Hikari is significantly behind the 2008 prediction of the robot wife of the future, who “will look like movie stars, write symphonies better than Mozart, possess a ‘superhuman-like consciousness,’ converse with almost-infinite intelligence in any given language, demonstrate surpassing sensitivity to their owners’ every thought and need, and at a moment’s notice will be ‘in the mood.'”
Nonetheless, her creator isn’t done with her development, saying, “I actually want to make her into a person who understands her husband and will always be there to support him.”
Hikari isn’t alone. Bloomberg reports, “Elsewhere in the sphere, a Pokemon Go-like smartphone game, developed by Tokyo company Voltage, sees players of either sex able to take digital lovers on dates anywhere in the world. Yet another uses virtual reality to put a player in the role of a woman who has been captured by a handsome rich man, to explore themes of dominance and submission.”
Other countries are equally as capable of creating Hikaris, yet Japan seems more invested in its artificial love industry, with good reason. 60% of unmarried young adults aren’t in a relationship, and the work culture is notoriously intense.
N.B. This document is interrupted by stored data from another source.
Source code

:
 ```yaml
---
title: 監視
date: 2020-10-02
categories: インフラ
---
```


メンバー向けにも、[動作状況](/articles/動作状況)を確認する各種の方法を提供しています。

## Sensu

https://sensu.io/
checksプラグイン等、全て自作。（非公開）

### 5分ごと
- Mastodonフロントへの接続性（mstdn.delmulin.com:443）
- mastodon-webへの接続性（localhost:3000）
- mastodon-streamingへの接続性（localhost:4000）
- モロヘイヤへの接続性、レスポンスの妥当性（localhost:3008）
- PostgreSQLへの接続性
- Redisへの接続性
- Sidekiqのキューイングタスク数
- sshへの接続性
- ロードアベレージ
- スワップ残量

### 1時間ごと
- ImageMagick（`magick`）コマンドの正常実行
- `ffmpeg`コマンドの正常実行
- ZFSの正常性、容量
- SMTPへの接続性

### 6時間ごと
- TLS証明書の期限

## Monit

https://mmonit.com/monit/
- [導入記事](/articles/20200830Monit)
With such high career demands, and dismal dating odds, Japanese youth can struggle to find companionship.
Japan’s young adults aren’t just finding it harder to find partners—they’re pickier about who they choose. Citing statistics from the National Institute of Population and Social Security Research, The Wall Street Journal reports that in Japan, there is “a rising percentage of men and women saying they’re content with never marrying, and more people now say they haven’t married because they have trouble getting along with the opposite sex.”
Nicol notes that robot creations have often reflected more about their creators. “Just as a portrait might inadvertently give away the painter’s own weaknesses or preoccupations, humanoid robots seemed to reflect something unintended about their designers. A shy designer might make a robot that’s particularly bashful; a designer with physical ailments might focus on the function—touch, vision, speech, ambulation— that gives the robot builder the greatest trouble.”
Japan’s robot wives may partly be an inevitable experiment as we take robots into our lives as our entertainers, security guards, personal assistants, and pets. But they may also be a stark reflection of the state of the nation itself.